Viktor Ginzburg Explained

Viktor Ginzburg
Birth Date:1962
Nationality:American
Fields:Mathematics
Workplaces:University of California, Santa Cruz
Alma Mater:University of California, Berkeley
Doctoral Advisor:Alan Weinstein
Known For:Proof of the Conley conjecture
Counter-example to the Hamiltonian Seifert conjecture

Viktor L. Ginzburg is a Russian-American mathematician who has worked on Hamiltonian dynamics and symplectic and Poisson geometry. As of 2017, Ginzburg is Professor of Mathematics at the University of California, Santa Cruz.

Education

Ginzburg completed his Ph.D. at the University of California, Berkeley in 1990; his dissertation, On closed characteristics of 2-forms, was written under the supervision of Alan Weinstein.

Research

Ginzburg is best known for his work on the Conley conjecture, which asserts the existence of infinitely many periodic points for Hamiltonian diffeomorphisms in many cases, and for his counterexample (joint with Başak Gürel) to the Hamiltonian Seifert conjecture which constructs a Hamiltonian with an energy level with no periodic trajectories.

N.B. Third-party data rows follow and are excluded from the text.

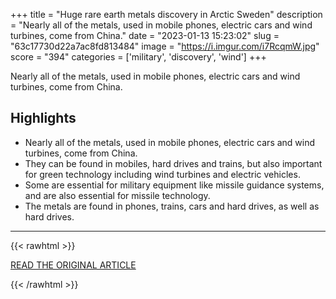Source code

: +++
title = "Huge rare earth metals discovery in Arctic Sweden"
description = "Nearly all of the metals, used in mobile phones, electric cars and wind turbines, come from China."
date = "2023-01-13 15:23:02"
slug = "63c17730d22a7ac8fd813484"
image = "https://i.imgur.com/i7RcqmW.jpg"
score = "394"
categories = ['military', 'discovery', 'wind']
+++

Nearly all of the metals, used in mobile phones, electric cars and wind turbines, come from China.

## Highlights

- Nearly all of the metals, used in mobile phones, electric cars and wind turbines, come from China.
- They can be found in mobiles, hard drives and trains, but also important for green technology including wind turbines and electric vehicles.
- Some are essential for military equipment like missile guidance systems, and are also essential for missile technology.
- The metals are found in phones, trains, cars and hard drives, as well as hard drives.

---

{{< rawhtml >}}
  <p class="article-category">
    <a target="_blank" href="https://www.bbc.com/news/world-europe-64253708">READ THE ORIGINAL ARTICLE</a>
  </p>
{{< /rawhtml >}}
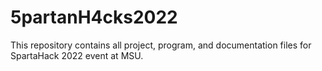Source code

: # 5partanH4cks2022
This repository contains all project, program, and documentation files for SpartaHack 2022 event at MSU. 
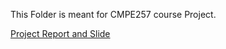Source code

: This Folder is meant for CMPE257 course Project.

[Project Report and Slide](https://drive.google.com/drive/folders/1frBdeJYNa2jbx3RAN7jBJ81Rn3IZMwLE?usp=sharing)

Some of his other works concern coisotropic intersection theory, and Poisson–Lie groups.[1]

Awards

Ginzburg was elected as a Fellow of the American Mathematical Society in the 2020 Class, for "contributions to Hamiltonian dynamical systems and symplectic topology and in particular studies into the existence and non-existence of periodic orbits".

Notes and References

  1. V. Ginzburg and A. Weinstein, Lie-Poisson structure on some Poisson Lie groups, J. Amer. Math. Soc. (2) 5, 445-453, 1992.